GOAL OF THE EXERCISE:
Pick out every line of the entries below where "number" occurs, and copy those lines.

DATA SHOWN:
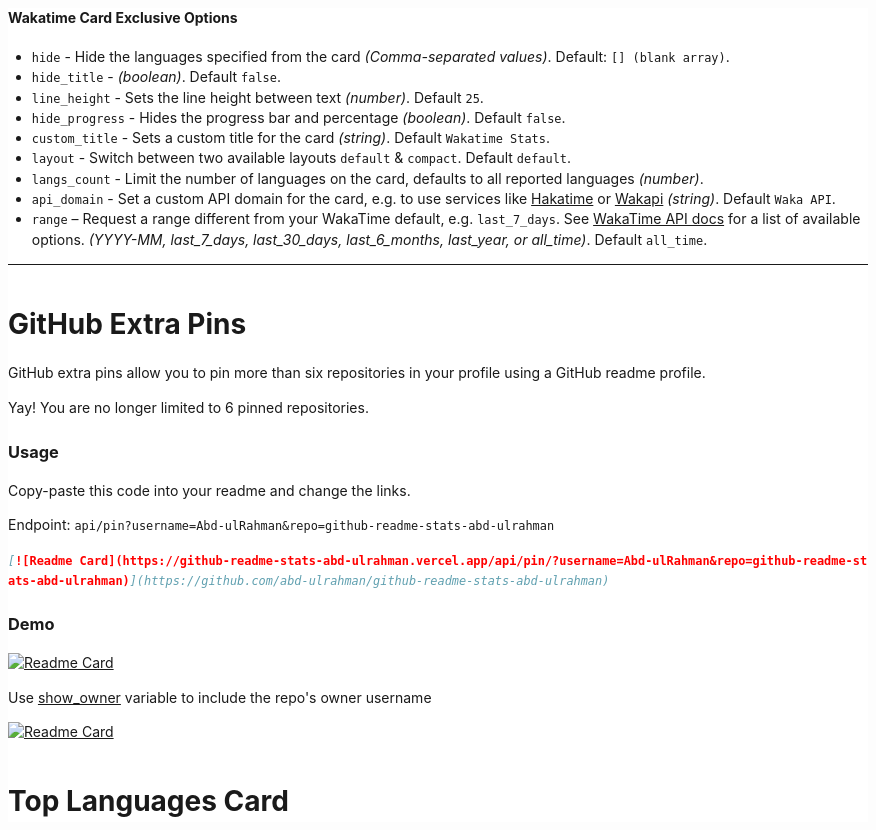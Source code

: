 #### Wakatime Card Exclusive Options

-   `hide` - Hide the languages specified from the card _(Comma-separated values)_. Default: `[] (blank array)`.
-   `hide_title` - _(boolean)_. Default `false`.
-   `line_height` - Sets the line height between text _(number)_. Default `25`.
-   `hide_progress` - Hides the progress bar and percentage _(boolean)_. Default `false`.
-   `custom_title` - Sets a custom title for the card _(string)_. Default `Wakatime Stats`.
-   `layout` - Switch between two available layouts `default` & `compact`.  Default `default`.
-   `langs_count` - Limit the number of languages on the card, defaults to all reported languages _(number)_.
-   `api_domain` - Set a custom API domain for the card, e.g. to use services like [Hakatime](https://github.com/mujx/hakatime) or [Wakapi](https://github.com/muety/wakapi) _(string)_. Default `Waka API`.
-   `range` – Request a range different from your WakaTime default, e.g. `last_7_days`. See [WakaTime API docs](https://wakatime.com/developers#stats) for a list of available options. _(YYYY-MM, last_7_days, last_30_days, last_6_months, last_year, or all_time)_. Default `all_time`.

* * *

# GitHub Extra Pins

GitHub extra pins allow you to pin more than six repositories in your profile using a GitHub readme profile.

Yay! You are no longer limited to 6 pinned repositories.

### Usage

Copy-paste this code into your readme and change the links.

Endpoint: `api/pin?username=Abd-ulRahman&repo=github-readme-stats-abd-ulrahman`

```md
[![Readme Card](https://github-readme-stats-abd-ulrahman.vercel.app/api/pin/?username=Abd-ulRahman&repo=github-readme-stats-abd-ulrahman)](https://github.com/abd-ulrahman/github-readme-stats-abd-ulrahman)
```

### Demo

[![Readme Card](https://github-readme-stats-abd-ulrahman.vercel.app/api/pin/?username=Abd-ulRahman&repo=github-readme-stats-abd-ulrahman)](https://github.com/abd-ulrahman/github-readme-stats-abd-ulrahman)

Use [show_owner](#customization) variable to include the repo's owner username

[![Readme Card](https://github-readme-stats-abd-ulrahman.vercel.app/api/pin/?username=Abd-ulRahman&repo=github-readme-stats-abd-ulrahman&show_owner=true)](https://github.com/abd-ulrahman/github-readme-stats-abd-ulrahman)

# Top Languages Card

TASK RESPONSE:
-   `line_height` - Sets the line height between text _(number)_. Default `25`.
-   `langs_count` - Limit the number of languages on the card, defaults to all reported languages _(number)_.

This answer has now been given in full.